Task: This task calls for copying every line of the records that includes the word "research".

Material shown:
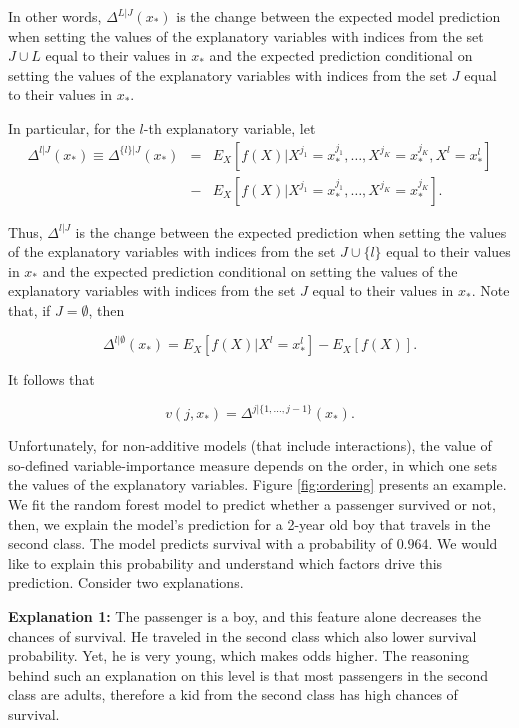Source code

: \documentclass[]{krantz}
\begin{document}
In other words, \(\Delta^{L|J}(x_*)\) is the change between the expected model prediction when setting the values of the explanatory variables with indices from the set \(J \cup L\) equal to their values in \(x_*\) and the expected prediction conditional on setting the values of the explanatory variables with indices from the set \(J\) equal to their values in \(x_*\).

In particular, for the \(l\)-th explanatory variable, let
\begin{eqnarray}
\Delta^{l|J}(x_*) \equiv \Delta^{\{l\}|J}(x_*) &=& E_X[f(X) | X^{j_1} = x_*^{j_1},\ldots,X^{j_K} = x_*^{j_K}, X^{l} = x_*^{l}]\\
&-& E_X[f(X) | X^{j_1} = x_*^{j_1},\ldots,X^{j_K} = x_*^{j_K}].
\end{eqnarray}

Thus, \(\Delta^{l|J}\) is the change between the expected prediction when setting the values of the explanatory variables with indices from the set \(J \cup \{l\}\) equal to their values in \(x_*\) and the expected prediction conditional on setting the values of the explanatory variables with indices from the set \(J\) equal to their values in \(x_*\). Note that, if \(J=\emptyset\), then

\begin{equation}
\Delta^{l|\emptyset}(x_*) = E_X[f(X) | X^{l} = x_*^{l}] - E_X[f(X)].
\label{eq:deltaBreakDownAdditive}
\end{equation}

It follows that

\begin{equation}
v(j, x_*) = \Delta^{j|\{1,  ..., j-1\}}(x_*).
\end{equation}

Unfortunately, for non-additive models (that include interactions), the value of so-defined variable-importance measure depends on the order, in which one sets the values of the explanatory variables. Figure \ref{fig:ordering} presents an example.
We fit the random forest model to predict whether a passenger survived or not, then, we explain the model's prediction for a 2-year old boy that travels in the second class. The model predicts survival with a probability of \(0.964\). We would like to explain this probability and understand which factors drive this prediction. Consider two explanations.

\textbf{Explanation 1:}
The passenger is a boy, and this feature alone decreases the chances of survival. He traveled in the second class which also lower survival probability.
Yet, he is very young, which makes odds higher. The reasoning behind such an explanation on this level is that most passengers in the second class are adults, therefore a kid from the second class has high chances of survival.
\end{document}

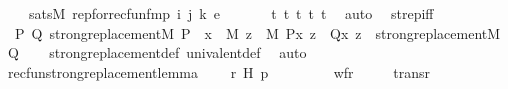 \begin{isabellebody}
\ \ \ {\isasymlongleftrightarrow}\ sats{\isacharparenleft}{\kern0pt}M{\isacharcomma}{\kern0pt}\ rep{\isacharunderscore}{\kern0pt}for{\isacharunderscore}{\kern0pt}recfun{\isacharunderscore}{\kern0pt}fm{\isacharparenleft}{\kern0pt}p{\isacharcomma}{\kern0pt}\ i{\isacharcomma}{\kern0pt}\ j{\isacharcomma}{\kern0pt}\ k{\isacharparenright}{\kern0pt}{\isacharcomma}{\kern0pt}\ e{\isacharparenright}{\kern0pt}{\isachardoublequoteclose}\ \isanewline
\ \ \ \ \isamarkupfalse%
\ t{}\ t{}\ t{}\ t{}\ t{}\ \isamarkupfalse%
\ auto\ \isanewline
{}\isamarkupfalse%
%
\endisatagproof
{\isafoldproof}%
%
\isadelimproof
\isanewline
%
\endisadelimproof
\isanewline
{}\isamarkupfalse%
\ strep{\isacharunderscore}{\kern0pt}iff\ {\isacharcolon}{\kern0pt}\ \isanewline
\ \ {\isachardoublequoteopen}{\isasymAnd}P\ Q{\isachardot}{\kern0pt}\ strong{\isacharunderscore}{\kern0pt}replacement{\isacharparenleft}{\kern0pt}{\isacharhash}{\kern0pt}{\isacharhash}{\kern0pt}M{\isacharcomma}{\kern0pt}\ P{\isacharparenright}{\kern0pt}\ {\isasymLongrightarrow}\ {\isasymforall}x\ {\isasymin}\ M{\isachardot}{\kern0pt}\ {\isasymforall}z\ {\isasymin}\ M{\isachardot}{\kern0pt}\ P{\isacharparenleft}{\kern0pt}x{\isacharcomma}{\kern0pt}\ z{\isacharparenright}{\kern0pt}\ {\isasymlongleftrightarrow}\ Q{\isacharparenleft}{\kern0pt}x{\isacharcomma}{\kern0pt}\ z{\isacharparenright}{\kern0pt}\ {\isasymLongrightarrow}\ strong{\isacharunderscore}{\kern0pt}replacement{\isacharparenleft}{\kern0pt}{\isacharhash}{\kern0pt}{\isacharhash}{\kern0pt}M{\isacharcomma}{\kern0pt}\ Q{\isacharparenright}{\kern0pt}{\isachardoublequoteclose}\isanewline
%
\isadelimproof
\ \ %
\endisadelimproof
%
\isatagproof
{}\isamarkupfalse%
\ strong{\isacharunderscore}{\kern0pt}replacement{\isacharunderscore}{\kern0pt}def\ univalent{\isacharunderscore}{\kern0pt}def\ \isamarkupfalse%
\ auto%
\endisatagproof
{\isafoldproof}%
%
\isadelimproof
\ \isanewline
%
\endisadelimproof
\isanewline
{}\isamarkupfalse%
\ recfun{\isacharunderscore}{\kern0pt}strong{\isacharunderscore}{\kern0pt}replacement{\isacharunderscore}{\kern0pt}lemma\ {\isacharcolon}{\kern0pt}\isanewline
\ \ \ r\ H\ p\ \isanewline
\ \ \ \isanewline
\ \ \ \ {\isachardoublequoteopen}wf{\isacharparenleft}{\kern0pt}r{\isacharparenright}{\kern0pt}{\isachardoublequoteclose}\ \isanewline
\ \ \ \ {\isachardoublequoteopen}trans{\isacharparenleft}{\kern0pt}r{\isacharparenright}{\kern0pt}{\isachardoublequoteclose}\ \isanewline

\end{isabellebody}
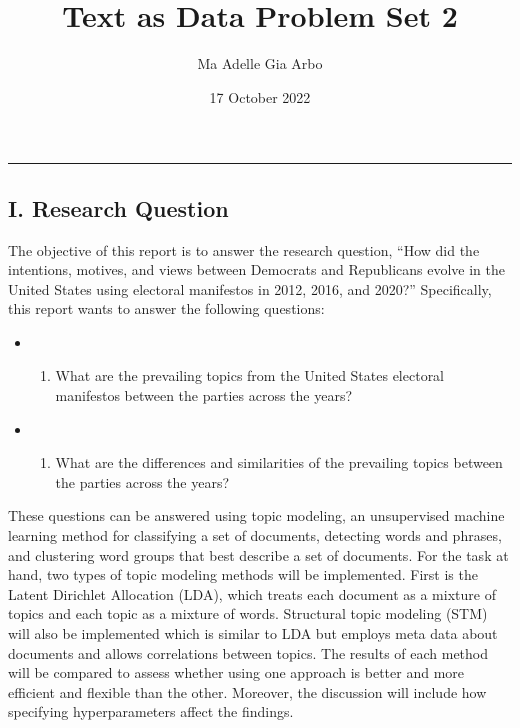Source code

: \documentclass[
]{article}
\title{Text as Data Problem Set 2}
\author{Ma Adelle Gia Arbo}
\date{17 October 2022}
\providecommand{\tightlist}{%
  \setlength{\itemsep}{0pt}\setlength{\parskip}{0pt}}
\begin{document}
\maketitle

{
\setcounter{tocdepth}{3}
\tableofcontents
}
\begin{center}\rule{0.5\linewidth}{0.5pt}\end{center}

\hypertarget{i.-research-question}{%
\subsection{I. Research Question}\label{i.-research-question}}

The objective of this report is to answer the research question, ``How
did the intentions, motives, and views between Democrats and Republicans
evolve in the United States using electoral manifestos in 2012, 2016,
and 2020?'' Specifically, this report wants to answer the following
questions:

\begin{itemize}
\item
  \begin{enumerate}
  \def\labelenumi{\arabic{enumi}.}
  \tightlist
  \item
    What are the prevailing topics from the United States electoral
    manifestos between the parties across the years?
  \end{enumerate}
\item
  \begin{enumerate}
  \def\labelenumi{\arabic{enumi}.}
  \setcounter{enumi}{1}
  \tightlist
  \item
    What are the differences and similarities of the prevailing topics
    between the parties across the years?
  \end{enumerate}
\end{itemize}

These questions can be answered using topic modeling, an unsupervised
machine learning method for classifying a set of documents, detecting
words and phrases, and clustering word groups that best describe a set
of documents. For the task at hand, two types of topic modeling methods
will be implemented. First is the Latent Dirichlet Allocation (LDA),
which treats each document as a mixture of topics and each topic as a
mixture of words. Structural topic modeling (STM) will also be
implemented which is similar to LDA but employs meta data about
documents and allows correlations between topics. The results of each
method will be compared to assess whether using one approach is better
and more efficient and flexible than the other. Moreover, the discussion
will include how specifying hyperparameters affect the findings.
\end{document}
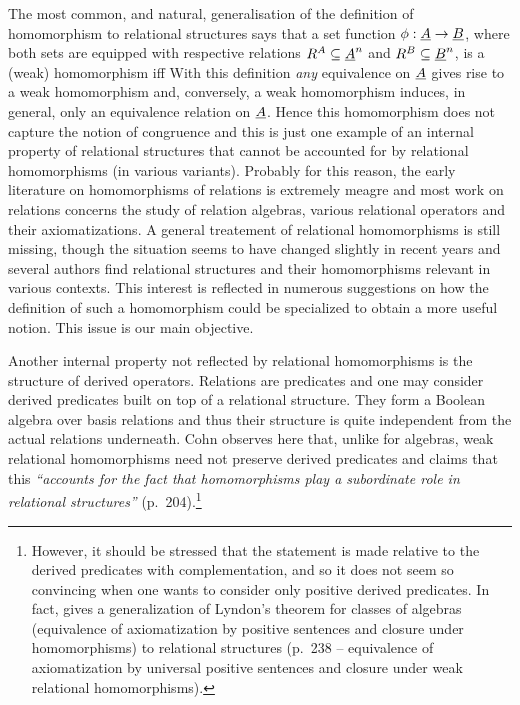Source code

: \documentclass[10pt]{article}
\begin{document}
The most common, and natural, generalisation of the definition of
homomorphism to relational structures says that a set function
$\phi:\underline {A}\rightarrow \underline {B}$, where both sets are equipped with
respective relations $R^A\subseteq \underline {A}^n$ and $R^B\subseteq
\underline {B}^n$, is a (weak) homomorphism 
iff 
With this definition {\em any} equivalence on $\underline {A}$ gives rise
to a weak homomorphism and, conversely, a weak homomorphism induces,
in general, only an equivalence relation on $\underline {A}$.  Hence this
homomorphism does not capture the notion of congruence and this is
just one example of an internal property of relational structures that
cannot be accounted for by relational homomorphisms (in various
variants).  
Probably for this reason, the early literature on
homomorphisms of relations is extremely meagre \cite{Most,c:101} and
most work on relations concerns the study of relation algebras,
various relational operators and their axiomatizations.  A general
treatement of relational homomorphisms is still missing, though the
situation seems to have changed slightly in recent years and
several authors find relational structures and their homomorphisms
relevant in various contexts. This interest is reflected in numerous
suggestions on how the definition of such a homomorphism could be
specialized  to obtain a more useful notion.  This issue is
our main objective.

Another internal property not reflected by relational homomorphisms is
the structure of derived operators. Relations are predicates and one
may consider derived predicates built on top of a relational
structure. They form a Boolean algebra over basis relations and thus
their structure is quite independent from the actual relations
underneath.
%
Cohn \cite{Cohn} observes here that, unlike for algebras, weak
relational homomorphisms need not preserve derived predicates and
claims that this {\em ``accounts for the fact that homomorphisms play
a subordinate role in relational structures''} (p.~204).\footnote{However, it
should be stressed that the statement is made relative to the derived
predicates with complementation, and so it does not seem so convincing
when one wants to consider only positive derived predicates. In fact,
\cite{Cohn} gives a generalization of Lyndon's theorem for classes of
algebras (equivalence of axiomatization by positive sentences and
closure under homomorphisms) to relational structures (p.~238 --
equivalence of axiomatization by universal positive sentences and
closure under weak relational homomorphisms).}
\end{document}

The answer:
\hypertarget{i.-research-question}{%
\subsection{I. Research Question}\label{i.-research-question}}
The objective of this report is to answer the research question, ``How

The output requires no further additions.